_Data shown:_
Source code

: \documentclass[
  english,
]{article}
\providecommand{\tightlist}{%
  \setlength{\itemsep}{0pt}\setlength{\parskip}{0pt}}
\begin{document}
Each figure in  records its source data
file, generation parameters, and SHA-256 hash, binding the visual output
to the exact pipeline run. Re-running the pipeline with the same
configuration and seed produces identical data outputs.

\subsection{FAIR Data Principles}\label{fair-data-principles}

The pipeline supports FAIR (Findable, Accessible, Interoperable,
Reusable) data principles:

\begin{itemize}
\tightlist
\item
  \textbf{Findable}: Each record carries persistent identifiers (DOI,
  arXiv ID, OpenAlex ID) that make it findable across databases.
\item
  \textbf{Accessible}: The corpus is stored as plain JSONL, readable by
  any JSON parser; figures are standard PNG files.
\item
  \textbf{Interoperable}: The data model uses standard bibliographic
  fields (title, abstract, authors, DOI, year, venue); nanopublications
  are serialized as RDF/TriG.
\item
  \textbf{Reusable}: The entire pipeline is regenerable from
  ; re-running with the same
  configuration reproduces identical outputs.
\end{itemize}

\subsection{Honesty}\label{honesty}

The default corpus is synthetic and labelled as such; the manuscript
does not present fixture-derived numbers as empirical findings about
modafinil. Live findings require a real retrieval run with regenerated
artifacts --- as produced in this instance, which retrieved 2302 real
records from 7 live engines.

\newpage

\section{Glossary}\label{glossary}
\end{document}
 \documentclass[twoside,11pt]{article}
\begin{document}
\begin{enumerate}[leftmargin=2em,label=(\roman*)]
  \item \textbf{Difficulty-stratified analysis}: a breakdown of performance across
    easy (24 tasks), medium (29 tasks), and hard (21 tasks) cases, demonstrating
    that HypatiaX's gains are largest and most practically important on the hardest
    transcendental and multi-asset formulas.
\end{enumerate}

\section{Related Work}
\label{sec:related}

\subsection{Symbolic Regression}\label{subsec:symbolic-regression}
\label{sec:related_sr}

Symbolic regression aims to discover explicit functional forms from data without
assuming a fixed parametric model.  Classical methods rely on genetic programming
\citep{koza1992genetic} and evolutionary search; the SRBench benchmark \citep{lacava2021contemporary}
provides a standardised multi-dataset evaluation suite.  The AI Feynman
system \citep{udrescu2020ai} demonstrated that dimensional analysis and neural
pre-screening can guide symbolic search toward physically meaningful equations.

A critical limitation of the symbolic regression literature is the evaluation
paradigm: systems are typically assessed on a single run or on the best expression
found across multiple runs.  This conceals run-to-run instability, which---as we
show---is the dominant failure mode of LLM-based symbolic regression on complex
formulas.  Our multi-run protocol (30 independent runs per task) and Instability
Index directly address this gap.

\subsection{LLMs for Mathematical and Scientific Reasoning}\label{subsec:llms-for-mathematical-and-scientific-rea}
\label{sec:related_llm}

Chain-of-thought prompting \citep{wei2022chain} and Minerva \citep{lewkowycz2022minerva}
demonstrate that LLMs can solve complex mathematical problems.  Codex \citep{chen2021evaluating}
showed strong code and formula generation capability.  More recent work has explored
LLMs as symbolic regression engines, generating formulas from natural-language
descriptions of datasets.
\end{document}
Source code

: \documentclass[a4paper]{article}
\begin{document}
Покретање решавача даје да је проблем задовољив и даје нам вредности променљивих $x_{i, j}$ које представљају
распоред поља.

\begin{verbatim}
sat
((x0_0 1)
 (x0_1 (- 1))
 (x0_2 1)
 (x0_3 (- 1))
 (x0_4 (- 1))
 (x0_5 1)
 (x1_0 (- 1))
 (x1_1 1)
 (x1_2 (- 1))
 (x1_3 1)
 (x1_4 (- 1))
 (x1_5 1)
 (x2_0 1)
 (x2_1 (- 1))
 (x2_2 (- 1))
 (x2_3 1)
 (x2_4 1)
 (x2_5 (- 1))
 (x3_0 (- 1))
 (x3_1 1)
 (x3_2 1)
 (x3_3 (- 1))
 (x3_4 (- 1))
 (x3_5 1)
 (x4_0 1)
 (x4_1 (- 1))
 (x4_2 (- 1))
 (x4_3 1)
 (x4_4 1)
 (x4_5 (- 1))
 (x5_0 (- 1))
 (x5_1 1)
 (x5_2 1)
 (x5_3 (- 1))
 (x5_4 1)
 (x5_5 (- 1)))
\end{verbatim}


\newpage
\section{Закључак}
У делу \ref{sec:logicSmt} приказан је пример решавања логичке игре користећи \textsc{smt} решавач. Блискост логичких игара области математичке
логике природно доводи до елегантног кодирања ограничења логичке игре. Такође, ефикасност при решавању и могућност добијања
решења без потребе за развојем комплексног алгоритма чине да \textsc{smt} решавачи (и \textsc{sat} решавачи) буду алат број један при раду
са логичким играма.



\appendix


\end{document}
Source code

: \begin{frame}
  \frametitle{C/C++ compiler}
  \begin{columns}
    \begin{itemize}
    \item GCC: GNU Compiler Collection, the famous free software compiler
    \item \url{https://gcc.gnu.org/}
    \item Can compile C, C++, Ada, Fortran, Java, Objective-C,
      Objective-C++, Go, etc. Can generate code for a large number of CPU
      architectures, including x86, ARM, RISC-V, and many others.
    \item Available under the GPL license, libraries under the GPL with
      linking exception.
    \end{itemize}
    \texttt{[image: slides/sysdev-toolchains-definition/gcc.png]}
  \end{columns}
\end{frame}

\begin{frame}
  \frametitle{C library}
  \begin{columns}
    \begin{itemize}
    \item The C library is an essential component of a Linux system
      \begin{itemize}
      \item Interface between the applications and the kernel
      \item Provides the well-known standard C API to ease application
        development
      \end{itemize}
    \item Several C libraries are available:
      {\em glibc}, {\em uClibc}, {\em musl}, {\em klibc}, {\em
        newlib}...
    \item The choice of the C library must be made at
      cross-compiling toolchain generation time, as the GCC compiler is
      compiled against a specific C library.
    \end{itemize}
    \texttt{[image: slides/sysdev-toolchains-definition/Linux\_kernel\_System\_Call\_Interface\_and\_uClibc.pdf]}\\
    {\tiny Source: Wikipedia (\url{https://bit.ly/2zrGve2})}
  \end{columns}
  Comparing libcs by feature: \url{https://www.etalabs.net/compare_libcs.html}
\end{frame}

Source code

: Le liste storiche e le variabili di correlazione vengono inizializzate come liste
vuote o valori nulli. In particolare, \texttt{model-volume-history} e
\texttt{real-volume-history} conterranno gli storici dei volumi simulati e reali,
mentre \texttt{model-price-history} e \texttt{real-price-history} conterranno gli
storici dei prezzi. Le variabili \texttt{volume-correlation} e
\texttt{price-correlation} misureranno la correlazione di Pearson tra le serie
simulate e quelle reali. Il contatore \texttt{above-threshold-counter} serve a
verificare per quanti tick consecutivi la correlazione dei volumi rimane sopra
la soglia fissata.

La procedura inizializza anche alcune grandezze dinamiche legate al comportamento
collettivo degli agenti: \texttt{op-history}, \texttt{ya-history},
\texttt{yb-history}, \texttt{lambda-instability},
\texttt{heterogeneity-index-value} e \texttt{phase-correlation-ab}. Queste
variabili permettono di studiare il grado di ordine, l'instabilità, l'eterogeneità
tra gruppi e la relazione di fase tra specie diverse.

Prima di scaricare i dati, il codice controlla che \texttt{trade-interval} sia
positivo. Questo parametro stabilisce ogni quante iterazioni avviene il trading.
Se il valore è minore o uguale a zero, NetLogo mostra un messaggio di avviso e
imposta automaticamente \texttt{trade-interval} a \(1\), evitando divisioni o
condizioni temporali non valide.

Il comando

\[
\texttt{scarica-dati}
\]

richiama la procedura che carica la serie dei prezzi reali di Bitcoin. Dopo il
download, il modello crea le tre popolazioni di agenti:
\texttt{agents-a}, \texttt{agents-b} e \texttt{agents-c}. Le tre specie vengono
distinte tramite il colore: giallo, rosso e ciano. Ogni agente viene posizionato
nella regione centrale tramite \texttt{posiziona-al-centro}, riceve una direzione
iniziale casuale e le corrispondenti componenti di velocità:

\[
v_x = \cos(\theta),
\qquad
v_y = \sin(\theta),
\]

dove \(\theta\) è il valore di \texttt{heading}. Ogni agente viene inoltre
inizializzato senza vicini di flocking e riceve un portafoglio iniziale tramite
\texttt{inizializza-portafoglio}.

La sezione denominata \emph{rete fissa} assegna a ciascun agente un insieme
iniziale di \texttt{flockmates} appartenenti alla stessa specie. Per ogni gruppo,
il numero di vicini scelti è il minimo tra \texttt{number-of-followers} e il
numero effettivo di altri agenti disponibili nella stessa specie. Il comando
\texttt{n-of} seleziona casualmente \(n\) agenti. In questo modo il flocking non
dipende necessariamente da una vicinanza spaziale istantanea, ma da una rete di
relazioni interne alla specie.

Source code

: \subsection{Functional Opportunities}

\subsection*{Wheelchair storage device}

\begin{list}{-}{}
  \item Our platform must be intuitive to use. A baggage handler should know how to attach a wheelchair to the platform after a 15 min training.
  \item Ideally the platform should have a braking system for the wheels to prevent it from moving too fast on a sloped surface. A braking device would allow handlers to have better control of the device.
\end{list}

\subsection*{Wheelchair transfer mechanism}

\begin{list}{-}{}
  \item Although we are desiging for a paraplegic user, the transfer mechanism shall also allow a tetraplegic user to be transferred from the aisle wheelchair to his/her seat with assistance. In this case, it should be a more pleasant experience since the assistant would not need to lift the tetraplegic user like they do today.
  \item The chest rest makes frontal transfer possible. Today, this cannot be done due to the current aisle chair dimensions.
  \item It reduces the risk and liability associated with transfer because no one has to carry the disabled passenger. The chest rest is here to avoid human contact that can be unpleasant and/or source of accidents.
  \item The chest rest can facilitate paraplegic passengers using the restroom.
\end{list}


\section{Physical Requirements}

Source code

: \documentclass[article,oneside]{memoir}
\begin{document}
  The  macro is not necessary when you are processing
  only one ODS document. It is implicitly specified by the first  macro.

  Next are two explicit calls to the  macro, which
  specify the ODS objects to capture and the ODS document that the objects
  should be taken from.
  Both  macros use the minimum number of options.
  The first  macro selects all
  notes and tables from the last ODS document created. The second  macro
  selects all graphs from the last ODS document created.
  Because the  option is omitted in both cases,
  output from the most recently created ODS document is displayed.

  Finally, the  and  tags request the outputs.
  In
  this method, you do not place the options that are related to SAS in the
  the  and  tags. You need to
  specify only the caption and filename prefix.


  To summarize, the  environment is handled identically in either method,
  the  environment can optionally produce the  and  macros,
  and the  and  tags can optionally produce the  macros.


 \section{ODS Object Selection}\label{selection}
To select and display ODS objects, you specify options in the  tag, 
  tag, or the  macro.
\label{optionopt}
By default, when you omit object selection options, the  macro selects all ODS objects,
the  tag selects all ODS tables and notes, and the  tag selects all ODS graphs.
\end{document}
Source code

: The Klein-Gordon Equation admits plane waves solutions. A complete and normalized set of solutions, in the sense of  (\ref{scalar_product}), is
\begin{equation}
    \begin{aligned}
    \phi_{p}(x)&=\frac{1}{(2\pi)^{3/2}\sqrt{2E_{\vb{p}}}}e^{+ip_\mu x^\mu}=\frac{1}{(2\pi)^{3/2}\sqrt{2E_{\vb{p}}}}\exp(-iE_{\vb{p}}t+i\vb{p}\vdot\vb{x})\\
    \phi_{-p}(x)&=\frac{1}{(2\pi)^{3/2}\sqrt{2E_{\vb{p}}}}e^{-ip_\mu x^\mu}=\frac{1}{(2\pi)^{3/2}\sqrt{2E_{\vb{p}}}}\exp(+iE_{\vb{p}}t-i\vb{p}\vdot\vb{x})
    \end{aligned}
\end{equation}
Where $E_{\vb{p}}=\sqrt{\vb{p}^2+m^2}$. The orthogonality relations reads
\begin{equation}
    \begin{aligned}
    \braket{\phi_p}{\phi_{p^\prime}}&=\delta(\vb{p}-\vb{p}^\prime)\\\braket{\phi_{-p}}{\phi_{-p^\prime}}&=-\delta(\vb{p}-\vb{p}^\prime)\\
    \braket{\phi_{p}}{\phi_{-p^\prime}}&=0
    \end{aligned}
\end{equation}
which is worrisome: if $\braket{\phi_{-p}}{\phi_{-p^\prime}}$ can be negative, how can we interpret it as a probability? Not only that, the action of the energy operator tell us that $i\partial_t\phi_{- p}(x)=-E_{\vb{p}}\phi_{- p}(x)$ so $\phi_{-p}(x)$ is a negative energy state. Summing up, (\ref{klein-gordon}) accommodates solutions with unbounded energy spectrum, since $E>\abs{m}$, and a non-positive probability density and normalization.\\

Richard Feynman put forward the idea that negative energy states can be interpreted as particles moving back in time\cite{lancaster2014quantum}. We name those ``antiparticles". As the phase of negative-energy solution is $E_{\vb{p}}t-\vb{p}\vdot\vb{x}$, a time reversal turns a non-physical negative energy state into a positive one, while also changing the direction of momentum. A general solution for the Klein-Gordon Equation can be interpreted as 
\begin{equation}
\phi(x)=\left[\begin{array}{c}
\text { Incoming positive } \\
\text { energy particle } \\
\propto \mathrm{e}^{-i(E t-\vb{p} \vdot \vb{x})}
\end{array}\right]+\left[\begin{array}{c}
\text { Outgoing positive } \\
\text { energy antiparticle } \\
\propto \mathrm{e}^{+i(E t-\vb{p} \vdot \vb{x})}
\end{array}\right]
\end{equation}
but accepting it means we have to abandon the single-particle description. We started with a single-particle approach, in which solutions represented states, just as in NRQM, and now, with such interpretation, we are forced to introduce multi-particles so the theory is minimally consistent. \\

_Requirement:_
For this task, write out exactly the lines of the entries above, starting at the line with "selects all graphs" and ending at the line with "which is worrisome: if", both included, and no others.

_Problem solution:_
  selects all graphs from the last ODS document created.
  Because the  option is omitted in both cases,
  output from the most recently created ODS document is displayed.

  Finally, the  and  tags request the outputs.
  In
  this method, you do not place the options that are related to SAS in the
  the  and  tags. You need to
  specify only the caption and filename prefix.


  To summarize, the  environment is handled identically in either method,
  the  environment can optionally produce the  and  macros,
  and the  and  tags can optionally produce the  macros.


 \section{ODS Object Selection}\label{selection}
To select and display ODS objects, you specify options in the  tag, 
  tag, or the  macro.
\label{optionopt}
By default, when you omit object selection options, the  macro selects all ODS objects,
the  tag selects all ODS tables and notes, and the  tag selects all ODS graphs.
\end{document}
Source code

: The Klein-Gordon Equation admits plane waves solutions. A complete and normalized set of solutions, in the sense of  (\ref{scalar_product}), is
\begin{equation}
    \begin{aligned}
    \phi_{p}(x)&=\frac{1}{(2\pi)^{3/2}\sqrt{2E_{\vb{p}}}}e^{+ip_\mu x^\mu}=\frac{1}{(2\pi)^{3/2}\sqrt{2E_{\vb{p}}}}\exp(-iE_{\vb{p}}t+i\vb{p}\vdot\vb{x})\\
    \phi_{-p}(x)&=\frac{1}{(2\pi)^{3/2}\sqrt{2E_{\vb{p}}}}e^{-ip_\mu x^\mu}=\frac{1}{(2\pi)^{3/2}\sqrt{2E_{\vb{p}}}}\exp(+iE_{\vb{p}}t-i\vb{p}\vdot\vb{x})
    \end{aligned}
\end{equation}
Where $E_{\vb{p}}=\sqrt{\vb{p}^2+m^2}$. The orthogonality relations reads
\begin{equation}
    \begin{aligned}
    \braket{\phi_p}{\phi_{p^\prime}}&=\delta(\vb{p}-\vb{p}^\prime)\\\braket{\phi_{-p}}{\phi_{-p^\prime}}&=-\delta(\vb{p}-\vb{p}^\prime)\\
    \braket{\phi_{p}}{\phi_{-p^\prime}}&=0
    \end{aligned}
\end{equation}
which is worrisome: if $\braket{\phi_{-p}}{\phi_{-p^\prime}}$ can be negative, how can we interpret it as a probability? Not only that, the action of the energy operator tell us that $i\partial_t\phi_{- p}(x)=-E_{\vb{p}}\phi_{- p}(x)$ so $\phi_{-p}(x)$ is a negative energy state. Summing up, (\ref{klein-gordon}) accommodates solutions with unbounded energy spectrum, since $E>\abs{m}$, and a non-positive probability density and normalization.\\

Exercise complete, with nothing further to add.